MacFarlane: A: because it was just too much fun not to, and B: because I really wanted to straddle the tone that was both funny and earnest. It requires a love for comedy and a love for the genre and the willingness to be openly earnest and sincere in a Maria Von Trapp way.

RT: What were some ideas Jon Favreau had that really helped you realize your vision?

MacFarlane: Jon was all about tone. The pilot needed to set a tone that dealt with both the drama and the comedy. There’s really no other director in town who could’ve handled that as well as Jon. Jon is a master of tone. It was nice to be working with someone who had been through the writing/directing/acting gauntlet.

RT: Is there a workplace comedy aspect to The Orville also?

MacFarlane: There is, yeah. That’s what I always loved about the best days of Star Trek was it felt more like people working in an office than a military crew on a ship.

RT: Is Kelly looking out for Ed more than he ever knows?

MacFarlane: I think so. I think they’re both looking out for each other but certainly in the pilot.

RT: Will he start to clue into that?

MacFarlane: We do deal with that in season 1.

RT: Are the Krill your big bad guy?

MacFarlane: One of them.

RT: But are they like your Klingons who are always out there?
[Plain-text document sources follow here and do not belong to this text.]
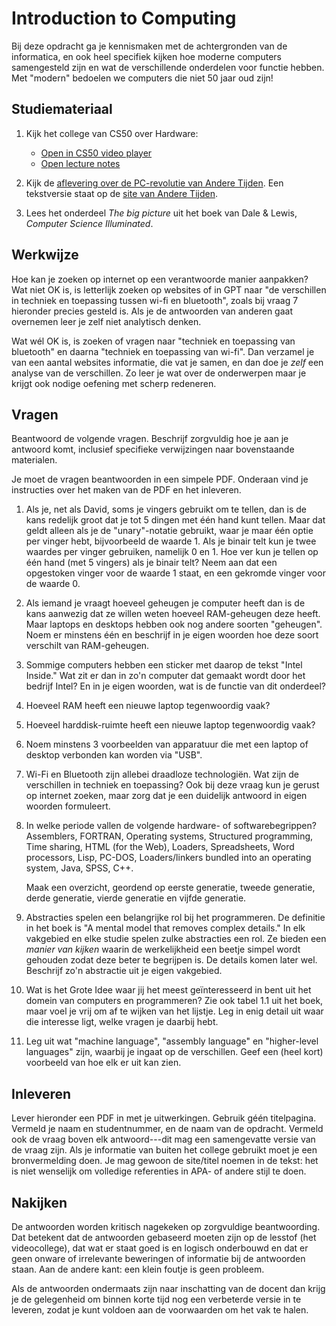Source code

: # Introduction to Computing

Bij deze opdracht ga je kennismaken met de achtergronden van de informatica, en ook heel specifiek kijken hoe moderne computers samengesteld zijn en wat de verschillende onderdelen voor functie hebben. Met "modern" bedoelen we computers die niet 50 jaar oud zijn!

## Studiemateriaal

1.  Kijk het college van CS50 over Hardware:

    - [Open in CS50 video player](https://video.cs50.io/6mbFO0ZLMW8?screen=WRB6P2vMAao)
    - [Open lecture notes](https://cs50.harvard.edu/ap/2021/curriculum/technology/notes/hardware/)

2.  Kijk de [aflevering over de PC-revolutie van Andere Tijden](https://www.youtube.com/watch?v=SIJfmffun4c). Een tekstversie staat op de [site van Andere Tijden](https://anderetijden.nl/aflevering/508/De-PC-revolutie).

3.  Lees het onderdeel *The big picture* uit het boek van Dale & Lewis, *Computer Science Illuminated*.

## Werkwijze

Hoe kan je zoeken op internet op een verantwoorde manier aanpakken? Wat niet OK is, is letterlijk zoeken op websites of in GPT naar "de verschillen in techniek en toepassing tussen wi-fi en bluetooth", zoals bij vraag 7 hieronder precies gesteld is. Als je de antwoorden van anderen gaat overnemen leer je zelf niet analytisch denken.

Wat wél OK is, is zoeken of vragen naar "techniek en toepassing van bluetooth" en daarna "techniek en toepassing van wi-fi". Dan verzamel je van een aantal websites informatie, die vat je samen, en dan doe je *zelf* een analyse van de verschillen. Zo leer je wat over de onderwerpen maar je krijgt ook nodige oefening met scherp redeneren.

## Vragen

Beantwoord de volgende vragen. Beschrijf zorgvuldig hoe je aan je antwoord komt, inclusief specifieke verwijzingen naar bovenstaande materialen.

Je moet de vragen beantwoorden in een simpele PDF. Onderaan vind je instructies over het maken van de PDF en het inleveren.

1.  Als je, net als David, soms je vingers gebruikt om te tellen, dan is de kans redelijk groot dat je tot 5 dingen met één hand kunt tellen. Maar dat geldt alleen als je de "unary"-notatie gebruikt, waar je maar één optie per vinger hebt, bijvoorbeeld de waarde 1. Als je binair telt kun je twee waardes per vinger gebruiken, namelijk 0 en 1. Hoe ver kun je tellen op één hand (met 5 vingers) als je binair telt? Neem aan dat een opgestoken vinger voor de waarde 1 staat, en een gekromde vinger voor de waarde 0.

2.  Als iemand je vraagt hoeveel geheugen je computer heeft dan is de kans aanwezig dat ze willen weten hoeveel RAM-geheugen deze heeft. Maar laptops en desktops hebben ook nog andere soorten "geheugen". Noem er minstens één en beschrijf in je eigen woorden hoe deze soort verschilt van RAM-geheugen.

3.  Sommige computers hebben een sticker met daarop de tekst "Intel Inside." Wat zit er dan in zo'n computer dat gemaakt wordt door het bedrijf Intel? En in je eigen woorden, wat is de functie van dit onderdeel?

4.  Hoeveel RAM heeft een nieuwe laptop tegenwoordig vaak?

5.  Hoeveel harddisk-ruimte heeft een nieuwe laptop tegenwoordig vaak?

6.  Noem minstens 3 voorbeelden van apparatuur die met een laptop of desktop verbonden kan worden via "USB".

7.  Wi-Fi en Bluetooth zijn allebei draadloze technologiën. Wat zijn de verschillen in techniek en toepassing? Ook bij deze vraag kun je gerust op internet zoeken, maar zorg dat je een duidelijk antwoord in eigen woorden formuleert.

1.  In welke periode vallen de volgende hardware- of softwarebegrippen? Assemblers, FORTRAN, Operating systems, Structured programming, Time sharing, HTML (for the Web), Loaders, Spreadsheets, Word processors, Lisp, PC-DOS, Loaders/linkers bundled into an operating system, Java, SPSS, C++.

    Maak een overzicht, geordend op eerste generatie, tweede generatie, derde generatie, vierde generatie en vijfde generatie.

2.  Abstracties spelen een belangrijke rol bij het programmeren. De definitie in het boek is "A mental model that removes complex details." In elk vakgebied en elke studie spelen zulke abstracties een rol. Ze bieden een *manier van kijken* waarin de werkelijkheid een beetje simpel wordt gehouden zodat deze beter te begrijpen is. De details komen later wel. Beschrijf zo'n abstractie uit je eigen vakgebied.

3.  Wat is het Grote Idee waar jij het meest geïnteresseerd in bent uit het domein van computers en programmeren? Zie ook tabel 1.1 uit het boek, maar voel je vrij om af te wijken van het lijstje. Leg in enig detail uit waar die interesse ligt, welke vragen je daarbij hebt.

4.  Leg uit wat "machine language", "assembly language" en "higher-level languages" zijn, waarbij je ingaat op de verschillen. Geef een (heel kort) voorbeeld van hoe elk er uit kan zien.

## Inleveren

Lever hieronder een PDF in met je uitwerkingen. Gebruik géén titelpagina. Vermeld je naam en studentnummer, en de naam van de opdracht. Vermeld ook de vraag boven elk antwoord---dit mag een samengevatte versie van de vraag zijn. Als je informatie van buiten het college gebruikt moet je een bronvermelding doen. Je mag gewoon de site/titel noemen in de tekst: het is niet wenselijk om volledige referenties in APA- of andere stijl te doen.

## Nakijken

De antwoorden worden kritisch nagekeken op zorgvuldige beantwoording. Dat betekent dat de antwoorden gebaseerd moeten zijn op de lesstof (het videocollege), dat wat er staat goed is en logisch onderbouwd en dat er geen onware of irrelevante beweringen of informatie bij de antwoorden staan. Aan de andere kant: een klein foutje is geen probleem.

Als de antwoorden ondermaats zijn naar inschatting van de docent dan krijg je de gelegenheid om binnen korte tijd nog een verbeterde versie in te leveren, zodat je kunt voldoen aan de voorwaarden om het vak te halen.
MacFalrane: There’s a very specific element to the Krill that I think makes them very unique that is revealed in our sixth episode. They’re different from the Klingons because of this one thing. I can’t tell you what it is, but you find out. It’s a very specific element to their species that allows us to tell very specific stories.

RT: Did you do the designs for the aliens?
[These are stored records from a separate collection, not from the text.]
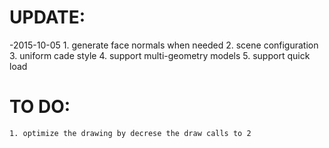 
# UPDATE:
 -2015-10-05
	1. generate face normals when needed
	2. scene configuration
	3. uniform cade style
	4. support multi-geometry models
	5. support quick load


# TO DO:
	1. optimize the drawing by decrese the draw calls to 2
MacFarlane: No, that’s all Howard Berger, our makeup designer.

RT: How did it work? You told him what you wanted and he came to you rather than presenting him sketches?

MacFarlane: Here and there. Most of the time I would say, “Come up with a really cool design and let us build a character around it.” It’s worked both ways.

RT: Did you insist on having a full title sequence to introduce each actor and the characters they play, and even printing the title of the episode on screen?

MacFarlane: Yeah, I miss that, and I think it’s good showmanship — the things that shows used to do to respect the viewer and would say, “Hey, somebody took the time to put on a show and this is that show. It’s not just filling an hour of time between commercials on a network.

RT: Does that cut about a minute out of your show?

MacFarlane: We haven’t really had too many problems. We found that our shows have actually been pretty close to length. We lucked out.